(Stored items)
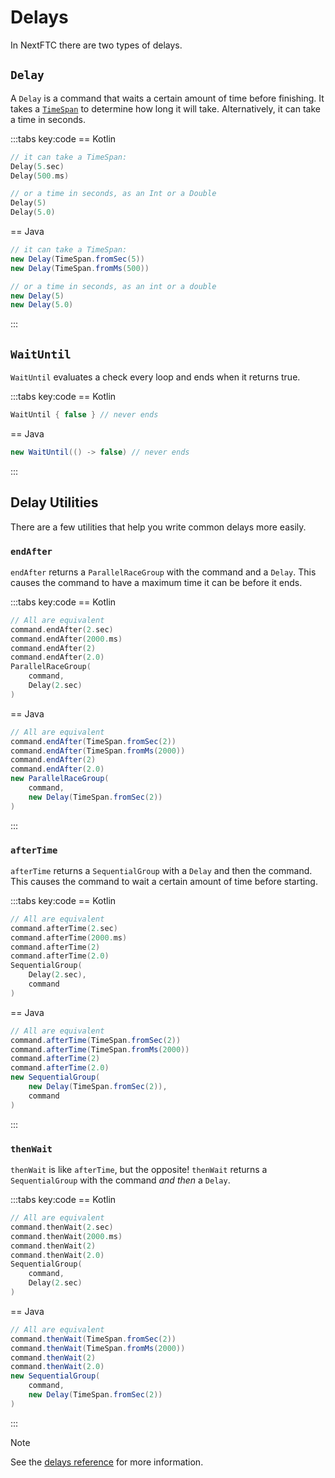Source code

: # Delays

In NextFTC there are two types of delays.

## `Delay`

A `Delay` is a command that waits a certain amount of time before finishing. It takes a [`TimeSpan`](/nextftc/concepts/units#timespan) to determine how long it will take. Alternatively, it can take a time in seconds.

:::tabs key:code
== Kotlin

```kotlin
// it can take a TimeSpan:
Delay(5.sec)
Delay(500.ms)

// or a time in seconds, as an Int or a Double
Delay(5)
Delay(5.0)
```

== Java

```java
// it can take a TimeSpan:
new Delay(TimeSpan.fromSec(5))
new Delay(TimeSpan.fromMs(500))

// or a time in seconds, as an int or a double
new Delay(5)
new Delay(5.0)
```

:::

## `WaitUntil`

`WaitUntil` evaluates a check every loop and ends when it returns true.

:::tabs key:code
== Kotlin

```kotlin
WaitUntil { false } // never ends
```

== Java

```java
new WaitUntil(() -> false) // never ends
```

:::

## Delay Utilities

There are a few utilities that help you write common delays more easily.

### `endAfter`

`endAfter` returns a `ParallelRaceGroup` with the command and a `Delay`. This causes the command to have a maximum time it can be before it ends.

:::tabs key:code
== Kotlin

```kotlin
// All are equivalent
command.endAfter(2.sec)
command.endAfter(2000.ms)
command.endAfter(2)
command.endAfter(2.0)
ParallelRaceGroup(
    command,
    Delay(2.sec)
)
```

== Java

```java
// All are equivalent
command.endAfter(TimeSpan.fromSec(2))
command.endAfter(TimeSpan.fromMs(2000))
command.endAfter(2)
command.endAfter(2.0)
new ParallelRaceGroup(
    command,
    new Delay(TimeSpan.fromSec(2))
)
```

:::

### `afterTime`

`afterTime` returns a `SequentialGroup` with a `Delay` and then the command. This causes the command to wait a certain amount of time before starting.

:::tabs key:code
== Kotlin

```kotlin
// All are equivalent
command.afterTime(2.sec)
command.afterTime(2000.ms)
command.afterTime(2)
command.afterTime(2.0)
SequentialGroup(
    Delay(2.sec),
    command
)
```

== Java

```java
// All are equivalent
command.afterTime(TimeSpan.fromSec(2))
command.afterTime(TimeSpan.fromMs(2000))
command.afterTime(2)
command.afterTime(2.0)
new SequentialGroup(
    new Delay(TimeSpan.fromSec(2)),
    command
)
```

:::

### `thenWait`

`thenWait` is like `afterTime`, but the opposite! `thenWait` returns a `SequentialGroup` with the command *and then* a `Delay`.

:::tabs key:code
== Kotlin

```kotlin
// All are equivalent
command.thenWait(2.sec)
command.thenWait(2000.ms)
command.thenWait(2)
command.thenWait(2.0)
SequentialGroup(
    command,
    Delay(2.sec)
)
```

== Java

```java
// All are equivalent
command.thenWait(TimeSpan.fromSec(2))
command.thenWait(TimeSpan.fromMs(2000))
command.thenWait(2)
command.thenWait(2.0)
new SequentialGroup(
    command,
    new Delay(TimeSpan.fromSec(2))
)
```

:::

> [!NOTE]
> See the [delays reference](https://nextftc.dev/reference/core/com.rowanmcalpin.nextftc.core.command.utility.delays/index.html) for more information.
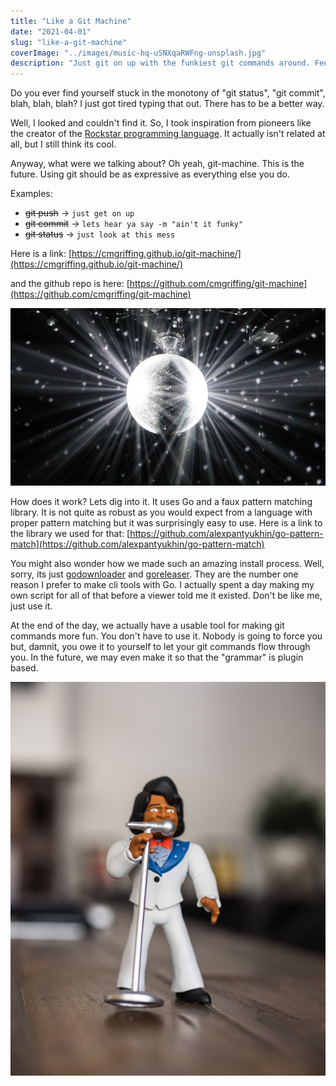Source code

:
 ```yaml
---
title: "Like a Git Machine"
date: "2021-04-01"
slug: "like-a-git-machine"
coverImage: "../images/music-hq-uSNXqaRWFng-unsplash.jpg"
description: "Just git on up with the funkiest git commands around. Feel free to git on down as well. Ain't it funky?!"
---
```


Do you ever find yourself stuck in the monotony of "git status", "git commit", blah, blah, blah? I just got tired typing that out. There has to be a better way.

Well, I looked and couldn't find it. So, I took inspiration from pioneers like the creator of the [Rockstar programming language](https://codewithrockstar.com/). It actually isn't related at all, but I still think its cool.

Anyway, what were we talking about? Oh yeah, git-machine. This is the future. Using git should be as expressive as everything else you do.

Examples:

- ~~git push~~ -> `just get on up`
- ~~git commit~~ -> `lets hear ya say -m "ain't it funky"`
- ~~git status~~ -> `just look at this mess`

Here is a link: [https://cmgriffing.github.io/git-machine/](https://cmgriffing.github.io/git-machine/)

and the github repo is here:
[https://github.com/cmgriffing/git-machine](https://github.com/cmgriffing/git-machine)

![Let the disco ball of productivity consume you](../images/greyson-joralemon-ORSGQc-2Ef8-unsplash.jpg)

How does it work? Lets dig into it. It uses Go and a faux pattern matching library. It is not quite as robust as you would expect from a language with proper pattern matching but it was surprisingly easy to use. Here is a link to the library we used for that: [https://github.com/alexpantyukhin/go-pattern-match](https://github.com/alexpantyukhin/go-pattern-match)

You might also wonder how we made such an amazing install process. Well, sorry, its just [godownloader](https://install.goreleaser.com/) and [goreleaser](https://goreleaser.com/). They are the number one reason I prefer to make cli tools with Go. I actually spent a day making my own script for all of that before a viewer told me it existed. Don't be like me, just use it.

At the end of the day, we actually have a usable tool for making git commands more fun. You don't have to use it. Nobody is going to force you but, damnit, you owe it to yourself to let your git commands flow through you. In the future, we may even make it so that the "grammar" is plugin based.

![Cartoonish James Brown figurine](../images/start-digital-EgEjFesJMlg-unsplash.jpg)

## About this exercise
Please write out all the entries above exactly, but leave out the pictures.

## Solution for this problem
Source code

: # Delays

In NextFTC there are two types of delays.

## `Delay`

A `Delay` is a command that waits a certain amount of time before finishing. It takes a [`TimeSpan`](/nextftc/concepts/units#timespan) to determine how long it will take. Alternatively, it can take a time in seconds.

:::tabs key:code
== Kotlin

```kotlin
// it can take a TimeSpan:
Delay(5.sec)
Delay(500.ms)

// or a time in seconds, as an Int or a Double
Delay(5)
Delay(5.0)
```

== Java

```java
// it can take a TimeSpan:
new Delay(TimeSpan.fromSec(5))
new Delay(TimeSpan.fromMs(500))

// or a time in seconds, as an int or a double
new Delay(5)
new Delay(5.0)
```

:::

## `WaitUntil`

`WaitUntil` evaluates a check every loop and ends when it returns true.

:::tabs key:code
== Kotlin

```kotlin
WaitUntil { false } // never ends
```

== Java

```java
new WaitUntil(() -> false) // never ends
```

:::

## Delay Utilities

There are a few utilities that help you write common delays more easily.

### `endAfter`

`endAfter` returns a `ParallelRaceGroup` with the command and a `Delay`. This causes the command to have a maximum time it can be before it ends.

:::tabs key:code
== Kotlin

```kotlin
// All are equivalent
command.endAfter(2.sec)
command.endAfter(2000.ms)
command.endAfter(2)
command.endAfter(2.0)
ParallelRaceGroup(
    command,
    Delay(2.sec)
)
```

== Java

```java
// All are equivalent
command.endAfter(TimeSpan.fromSec(2))
command.endAfter(TimeSpan.fromMs(2000))
command.endAfter(2)
command.endAfter(2.0)
new ParallelRaceGroup(
    command,
    new Delay(TimeSpan.fromSec(2))
)
```

:::

### `afterTime`

`afterTime` returns a `SequentialGroup` with a `Delay` and then the command. This causes the command to wait a certain amount of time before starting.

:::tabs key:code
== Kotlin

```kotlin
// All are equivalent
command.afterTime(2.sec)
command.afterTime(2000.ms)
command.afterTime(2)
command.afterTime(2.0)
SequentialGroup(
    Delay(2.sec),
    command
)
```

== Java

```java
// All are equivalent
command.afterTime(TimeSpan.fromSec(2))
command.afterTime(TimeSpan.fromMs(2000))
command.afterTime(2)
command.afterTime(2.0)
new SequentialGroup(
    new Delay(TimeSpan.fromSec(2)),
    command
)
```

:::

### `thenWait`

`thenWait` is like `afterTime`, but the opposite! `thenWait` returns a `SequentialGroup` with the command *and then* a `Delay`.

:::tabs key:code
== Kotlin

```kotlin
// All are equivalent
command.thenWait(2.sec)
command.thenWait(2000.ms)
command.thenWait(2)
command.thenWait(2.0)
SequentialGroup(
    command,
    Delay(2.sec)
)
```

== Java

```java
// All are equivalent
command.thenWait(TimeSpan.fromSec(2))
command.thenWait(TimeSpan.fromMs(2000))
command.thenWait(2)
command.thenWait(2.0)
new SequentialGroup(
    command,
    new Delay(TimeSpan.fromSec(2))
)
```

:::

> [!NOTE]
> See the [delays reference](https://nextftc.dev/reference/core/com.rowanmcalpin.nextftc.core.command.utility.delays/index.html) for more information.
Source code

:
 ```yaml
---
title: "Like a Git Machine"
date: "2021-04-01"
slug: "like-a-git-machine"
coverImage: "../images/music-hq-uSNXqaRWFng-unsplash.jpg"
description: "Just git on up with the funkiest git commands around. Feel free to git on down as well. Ain't it funky?!"
---
```


Do you ever find yourself stuck in the monotony of "git status", "git commit", blah, blah, blah? I just got tired typing that out. There has to be a better way.

Well, I looked and couldn't find it. So, I took inspiration from pioneers like the creator of the [Rockstar programming language](https://codewithrockstar.com/). It actually isn't related at all, but I still think its cool.

Anyway, what were we talking about? Oh yeah, git-machine. This is the future. Using git should be as expressive as everything else you do.

Examples:

- ~~git push~~ -> `just get on up`
- ~~git commit~~ -> `lets hear ya say -m "ain't it funky"`
- ~~git status~~ -> `just look at this mess`

Here is a link: [https://cmgriffing.github.io/git-machine/](https://cmgriffing.github.io/git-machine/)

and the github repo is here:
[https://github.com/cmgriffing/git-machine](https://github.com/cmgriffing/git-machine)

![Let the disco ball of productivity consume you](../images/greyson-joralemon-ORSGQc-2Ef8-unsplash.jpg)

How does it work? Lets dig into it. It uses Go and a faux pattern matching library. It is not quite as robust as you would expect from a language with proper pattern matching but it was surprisingly easy to use. Here is a link to the library we used for that: [https://github.com/alexpantyukhin/go-pattern-match](https://github.com/alexpantyukhin/go-pattern-match)

You might also wonder how we made such an amazing install process. Well, sorry, its just [godownloader](https://install.goreleaser.com/) and [goreleaser](https://goreleaser.com/). They are the number one reason I prefer to make cli tools with Go. I actually spent a day making my own script for all of that before a viewer told me it existed. Don't be like me, just use it.

At the end of the day, we actually have a usable tool for making git commands more fun. You don't have to use it. Nobody is going to force you but, damnit, you owe it to yourself to let your git commands flow through you. In the future, we may even make it so that the "grammar" is plugin based.

![Cartoonish James Brown figurine](../images/start-digital-EgEjFesJMlg-unsplash.jpg)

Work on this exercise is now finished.